Türkiye'yi "Küçük Amerika"ya dönüştürme projesi

Osmanlı Devleti'nin yıkılış hengâmındaki Fransa, İngiltere ve Almanya etkisi, Türkiye Cumhuriyeti'nin kuruluşuyla birlikte yerini ABD etkisine bırakmıştır. Osmanlı'nın yıkılış sürecinde mezkûr ülkelerin etkisi farklı zamanlarda gerek devlet politikasında gerekse kültürel alanda etkili olmuşken, Cumhuriyet'in kuruluş hengâmında ortaya çıkan Amerikan mandacılığı fikri de dâhil olmak üzere Amerikancılık etkisi kendini göstermiş, aradan geçen bir asırda artarak devam etmiştir.

Yaklaşık bir asırlık Amerikancı politika, Millî Görüş Hareketi hariç sağ ve sol iktidarların tümünde kendini göstermiştir.

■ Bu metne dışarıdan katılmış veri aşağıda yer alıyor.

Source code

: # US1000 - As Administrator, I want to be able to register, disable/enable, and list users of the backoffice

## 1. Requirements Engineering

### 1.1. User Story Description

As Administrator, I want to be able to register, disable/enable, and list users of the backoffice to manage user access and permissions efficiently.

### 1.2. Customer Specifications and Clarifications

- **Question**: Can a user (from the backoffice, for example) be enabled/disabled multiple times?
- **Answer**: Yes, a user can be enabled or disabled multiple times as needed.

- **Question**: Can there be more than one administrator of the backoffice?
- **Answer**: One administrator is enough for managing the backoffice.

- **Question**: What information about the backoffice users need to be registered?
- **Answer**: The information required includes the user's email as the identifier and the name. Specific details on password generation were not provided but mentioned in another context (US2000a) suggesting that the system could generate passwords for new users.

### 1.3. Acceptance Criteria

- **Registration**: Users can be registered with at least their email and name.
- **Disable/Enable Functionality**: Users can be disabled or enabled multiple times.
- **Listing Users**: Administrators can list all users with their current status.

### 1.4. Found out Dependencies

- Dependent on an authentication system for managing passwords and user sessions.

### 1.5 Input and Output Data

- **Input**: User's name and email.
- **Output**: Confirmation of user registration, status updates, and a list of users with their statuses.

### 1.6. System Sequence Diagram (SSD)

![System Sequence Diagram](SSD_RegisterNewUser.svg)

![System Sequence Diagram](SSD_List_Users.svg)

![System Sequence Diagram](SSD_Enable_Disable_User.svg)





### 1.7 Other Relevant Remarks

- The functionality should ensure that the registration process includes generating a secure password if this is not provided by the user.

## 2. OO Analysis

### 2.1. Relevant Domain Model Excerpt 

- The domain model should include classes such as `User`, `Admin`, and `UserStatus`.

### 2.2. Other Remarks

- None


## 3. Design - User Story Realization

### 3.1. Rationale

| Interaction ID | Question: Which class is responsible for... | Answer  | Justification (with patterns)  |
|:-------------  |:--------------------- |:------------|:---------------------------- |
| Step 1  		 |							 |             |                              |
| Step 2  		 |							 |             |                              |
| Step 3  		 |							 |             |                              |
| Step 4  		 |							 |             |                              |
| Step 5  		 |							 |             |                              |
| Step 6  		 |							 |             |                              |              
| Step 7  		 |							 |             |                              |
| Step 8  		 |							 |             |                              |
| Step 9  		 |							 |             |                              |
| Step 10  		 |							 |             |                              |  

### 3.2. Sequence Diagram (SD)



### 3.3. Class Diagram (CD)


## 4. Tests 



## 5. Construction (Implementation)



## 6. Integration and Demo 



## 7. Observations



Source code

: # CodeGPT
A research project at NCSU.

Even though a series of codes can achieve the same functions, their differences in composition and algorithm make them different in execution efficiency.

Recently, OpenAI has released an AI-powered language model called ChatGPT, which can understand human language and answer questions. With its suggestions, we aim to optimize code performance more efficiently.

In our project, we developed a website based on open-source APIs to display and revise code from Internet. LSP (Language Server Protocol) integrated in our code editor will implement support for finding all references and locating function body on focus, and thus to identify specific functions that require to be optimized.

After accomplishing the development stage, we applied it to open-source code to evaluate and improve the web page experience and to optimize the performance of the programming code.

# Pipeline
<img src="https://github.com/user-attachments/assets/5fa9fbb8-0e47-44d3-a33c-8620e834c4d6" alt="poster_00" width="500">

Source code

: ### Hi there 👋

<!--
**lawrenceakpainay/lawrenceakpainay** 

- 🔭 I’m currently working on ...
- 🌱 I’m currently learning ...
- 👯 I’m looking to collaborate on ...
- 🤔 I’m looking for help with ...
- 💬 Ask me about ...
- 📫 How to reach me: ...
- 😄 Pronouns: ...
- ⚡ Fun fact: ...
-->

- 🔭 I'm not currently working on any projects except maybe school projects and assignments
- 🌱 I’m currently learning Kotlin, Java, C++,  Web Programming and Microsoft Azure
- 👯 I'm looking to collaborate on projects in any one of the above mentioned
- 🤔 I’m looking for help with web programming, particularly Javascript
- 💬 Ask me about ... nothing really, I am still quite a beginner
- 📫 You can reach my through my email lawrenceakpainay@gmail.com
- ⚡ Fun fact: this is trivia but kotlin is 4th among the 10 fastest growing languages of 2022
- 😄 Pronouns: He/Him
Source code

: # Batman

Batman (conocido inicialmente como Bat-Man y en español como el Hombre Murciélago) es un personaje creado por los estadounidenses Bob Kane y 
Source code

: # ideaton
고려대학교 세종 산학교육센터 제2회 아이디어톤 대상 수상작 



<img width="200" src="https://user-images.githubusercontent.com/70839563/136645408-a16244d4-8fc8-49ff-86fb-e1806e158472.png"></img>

Ancak son günlerde iyice belirginleşen Amerikancı politikalardaki ivmenin Washington-Ankara hattının neredeyse tam uyumuyla devam ettiği görülmektedir.

İşin ilginç yanı, içselleştirilen Amerikancılık projesi, inançlı kesime Neo Osmanlıcılık sosuyla sunulmasıdır. Neo Osmanlıcılık ya da Yeni Osmanlıcılık, sanki Osmanlı'nın dini ve kültürel mirasını devam ettirmenin, dini ve kültürel mirası sahiplenmenin bir yöntemi gibi lanse edilse de durumun tamamen farklı olduğu ortaya çıkmıştır.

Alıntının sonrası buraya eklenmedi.